··· Records for this task

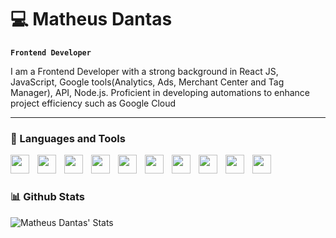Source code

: # 💻 Matheus Dantas

**`Frontend Developer`**

I am a Frontend Developer with a strong background in React JS, JavaScript, Google tools(Analytics, Ads, Merchant Center and Tag Manager), API, Node.js.
Proficient in developing automations to enhance project efficiency such as Google Cloud

---

### 🧰 Languages and Tools

<img align="left" width="30px" style="padding-right:10px;" src="https://cdn.jsdelivr.net/gh/devicons/devicon@latest/icons/javascript/javascript-original.svg" />
<img align="left" width="30px" style="padding-right:10px;" src="https://cdn.jsdelivr.net/gh/devicons/devicon@latest/icons/react/react-original.svg" />
<img align="left" width="30px" style="padding-right:10px;" src="https://cdn.jsdelivr.net/gh/devicons/devicon@latest/icons/googlecloud/googlecloud-original.svg" />
<img align="left" width="30px" style="padding-right:10px;" src="https://cdn.jsdelivr.net/gh/devicons/devicon@latest/icons/tailwindcss/tailwindcss-original.svg" />
<img align="left" width="30px" style="padding-right:10px;" src="https://cdn.jsdelivr.net/gh/devicons/devicon@latest/icons/materialui/materialui-original.svg" />
<img align="left" width="30px" style="padding-right:10px;" src="https://cdn.jsdelivr.net/gh/devicons/devicon@latest/icons/firebase/firebase-original.svg" />
<img align="left" width="30px" style="padding-right:10px;" src="https://www.svgrepo.com/show/353800/google-ads.svg" />
<img align="left" width="30px" style="padding-right:10px;" src="https://www.svgrepo.com/show/303373/google-analytics-3-logo.svg" />
<img align="left" width="30px" style="padding-right:10px;" src="https://www.svgrepo.com/show/353827/google-tag-manager.svg" />
<img align="left" width="30px" style="padding-right:10px;" src="https://cdn.jsdelivr.net/gh/devicons/devicon@latest/icons/wordpress/wordpress-plain.svg" />

</br>    

#

### 📊 Github Stats
![Matheus Dantas' Stats](https://github-readme-stats.vercel.app/api/top-langs/?username=mkdantas&layout=compact)


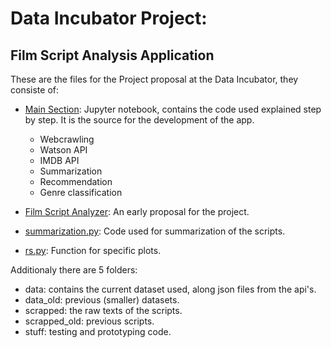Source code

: # Data Incubator Project:
## Film Script Analysis Application
These are the files for the Project proposal at the Data Incubator, they consiste of:
- [Main Section](https://github.com/luisecastro/dataInc/blob/master/project.ipynb): Jupyter notebook, contains the code used explained step by step. It is the source for the development of the app. 
    - Webcrawling
    - Watson API
    - IMDB API
    - Summarization
    - Recommendation
    - Genre classification

- [Film Script Analyzer](https://github.com/luisecastro/dataInc/blob/master/film_script_analyzer.pdf): An early proposal for the project.
- [summarization.py](https://github.com/luisecastro/dataInc/blob/master/summarization.py): Code used for summarization of the scripts.
- [rs.py](https://github.com/luisecastro/dataInc/blob/master/rs.py): Function for specific plots.

Additionaly there are 5 folders:
- data: contains the current dataset used, along json files from the api's.
- data_old: previous (smaller) datasets.
- scrapped: the raw texts of the scripts.
- scrapped_old: previous scripts.
- stuff: testing and prototyping code.
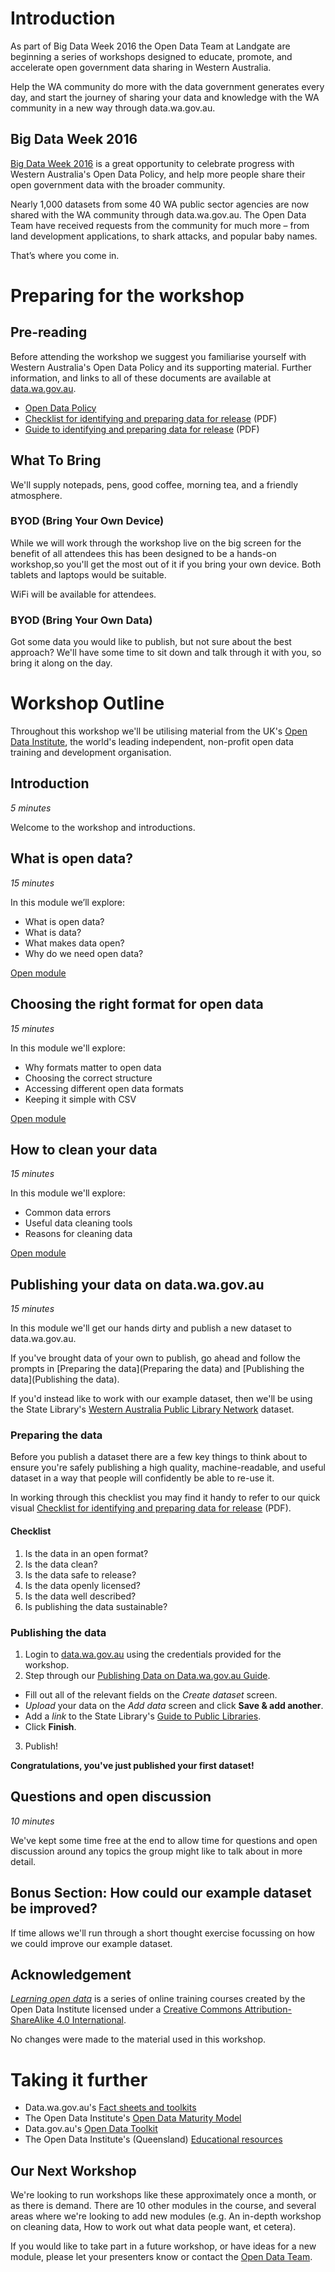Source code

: # Introduction
As part of Big Data Week 2016 the Open Data Team at Landgate are beginning a series of workshops designed to educate, promote, and accelerate open government data sharing in Western Australia.

Help the WA community do more with the data government generates every day, and start the journey of sharing your data and knowledge with the WA community in a new way through data.wa.gov.au.

## Big Data Week 2016
[Big Data Week 2016](http://bdwperth.com/) is a great opportunity to celebrate progress with Western Australia's Open Data Policy, and help more people share their open government data with the broader community.

Nearly 1,000 datasets from some 40 WA public sector agencies are now shared with the WA community through data.wa.gov.au. The Open Data Team have received requests from the community for much more – from land development applications, to shark attacks, and popular baby names. 

That’s where you come in.

# Preparing for the workshop
## Pre-reading
Before attending the workshop we suggest you familiarise yourself with Western Australia's Open Data Policy and its supporting material. Further information, and links to all of these documents are available at [data.wa.gov.au](http://data.wa.gov.au).

* [Open Data Policy](http://data.wa.gov.au/open-data-policy)
* [Checklist for identifying and preparing data for release](http://data.wa.gov.au/__data/assets/pdf_file/0006/9564/1179-Open-Data-flowchart-visual-A3.pdf) (PDF)
* [Guide to identifying and preparing data for release](http://data.wa.gov.au/__data/assets/pdf_file/0005/9563/Flowchart-Working.pdf) (PDF)

## What To Bring
We'll supply notepads, pens, good coffee, morning tea, and a friendly atmosphere.

### BYOD (Bring Your Own Device)
While we will work through the workshop live on the big screen for the benefit of all attendees this has been designed to be a hands-on workshop,so you'll get the most out of it if you bring your own device. Both tablets and laptops would be suitable.

WiFi will be available for attendees. 

### BYOD (Bring Your Own Data)
Got some data you would like to publish, but not sure about the best approach? We'll have some time to sit down and talk through it with you, so bring it along on the day.

# Workshop Outline
Throughout this workshop we'll be utilising material from the UK's [Open Data Institute](http://theodi.org/), the world's leading independent, non-profit open data training and development organisation.

## Introduction
*5 minutes*

Welcome to the workshop and introductions.

## What is open data?
*15 minutes*

In this module we’ll explore:

* What is open data?
* What is data?
* What makes data open?
* Why do we need open data?

[Open module](http://www.europeandataportal.eu/elearning/en/module1/#/id/co-01)

## Choosing the right format for open data
*15 minutes*

In this module we'll explore:

* Why formats matter to open data
* Choosing the correct structure
*  Accessing different open data formats
* Keeping it simple with CSV

[Open module](http://www.europeandataportal.eu/elearning/en/module9/#/id/co-01)

## How to clean your data
*15 minutes*

In this module we'll explore:

* Common data errors
* Useful data cleaning tools
* Reasons for cleaning data

[Open module](http://www.europeandataportal.eu/elearning/en/module11/#/id/co-01)

## Publishing your data on data.wa.gov.au
*15 minutes*

In this module we'll get our hands dirty and publish a new dataset to data.wa.gov.au.

If you've brought data of your own to publish, go ahead and follow the prompts in [Preparing the data](Preparing the data) and [Publishing the data](Publishing the data).

If you'd instead like to work with our example dataset, then we'll be using the State Library's [Western Australia Public Library Network](https://raw.githubusercontent.com/datawagovau/toolkit/master/docs/workshops/example-data/libraries20150603.csv) dataset.

### Preparing the data
Before you publish a dataset there are a few key things to think about to ensure you're safely publishing a high quality, machine-readable, and useful dataset in a way that people will confidently be able to re-use it. 

In working through this checklist you may find it handy to refer to our quick visual [Checklist for identifying and preparing data for release](http://data.wa.gov.au/__data/assets/pdf_file/0006/9564/1179-Open-Data-flowchart-visual-A3.pdf) (PDF).

#### Checklist
1. Is the data in an open format?
2. Is the data clean?
3. Is the data safe to release?
4. Is the data openly licensed?
5. Is the data well described?
6. Is publishing the data sustainable?

### Publishing the data
1. Login to [data.wa.gov.au](http://catalogue.beta.data.wa.gov.au/user/login) using the credentials provided for the workshop.
2. Step through our [Publishing Data on Data.wa.gov.au Guide](http://toolkit.data.wa.gov.au/#publishing-data).
  - Fill out all of the relevant fields on the *Create dataset* screen.
  - *Upload* your data on the *Add data* screen and click **Save & add another**.
  - Add a *link* to the State Library's [Guide to Public Libraries](http://slwa.wa.gov.au/find/guide_to_public_libraries).
  - Click **Finish**.
3. Publish!

**Congratulations, you've just published your first dataset!**

## Questions and open discussion
*10 minutes*

We've kept some time free at the end to allow time for questions and open discussion around any topics the group might like to talk about in more detail. 

## Bonus Section: How could our example dataset be improved?
If time allows we'll run through a short thought exercise focussing on how we could improve our example dataset.

## Acknowledgement
[*Learning open data*](http://www.europeandataportal.eu/elearning/en/) is a series of online training courses created by the Open Data Institute licensed under a [Creative Commons Attribution-ShareAlike 4.0 International](http://creativecommons.org/licenses/by-sa/4.0/).

No changes were made to the material used in this workshop.

# Taking it further
- Data.wa.gov.au's [Fact sheets and toolkits](http://data.wa.gov.au/fact-sheets-and-toolkit)
- The Open Data Institute's [Open Data Maturity Model](http://theodi.org/guides/maturity-model)
- Data.gov.au's [Open Data Toolkit](https://toolkit.data.gov.au/index.php?title=Main_Page)
- The Open Data Institute's (Queensland) [Educational resources](http://queensland.theodi.org/home/learning/)

## Our Next Workshop
We're looking to run workshops like these approximately once a month, or as there is demand. There are 10 other modules in the course, and several areas where we're looking to add new modules (e.g. An in-depth workshop on cleaning data, How to work out what data people want, et cetera).

If you would like to take part in a future workshop, or have ideas for a new module, please let your presenters know or contact the [Open Data Team](mailto:opendata@landgate.wa.gov.au?Subject=Open%20Data%20Workshop%20Series).
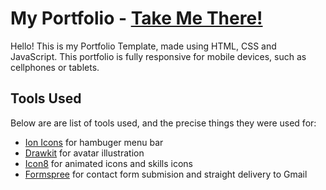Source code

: # My Portfolio - [Take Me There!](https://brumcaroline.github.io/my-portfolio/)

Hello! This is my Portfolio Template, made using HTML, CSS and JavaScript. This portfolio is fully responsive for mobile devices, such as cellphones or tablets. 

## Tools Used

Below are are list of tools used, and the precise things they were used for:

- [Ion Icons](https://ionic.io/ionicons) for hambuger menu bar
- [Drawkit](https://www.drawkit.io/) for avatar illustration
- [Icon8](https://icons8.com/) for animated icons and skills icons
- [Formspree](https://formspree.io/) for contact form submision and straight delivery to Gmail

······

Copy each line above that contains the word "Choosing".

## Choosing the right format for open data
* Choosing the correct structure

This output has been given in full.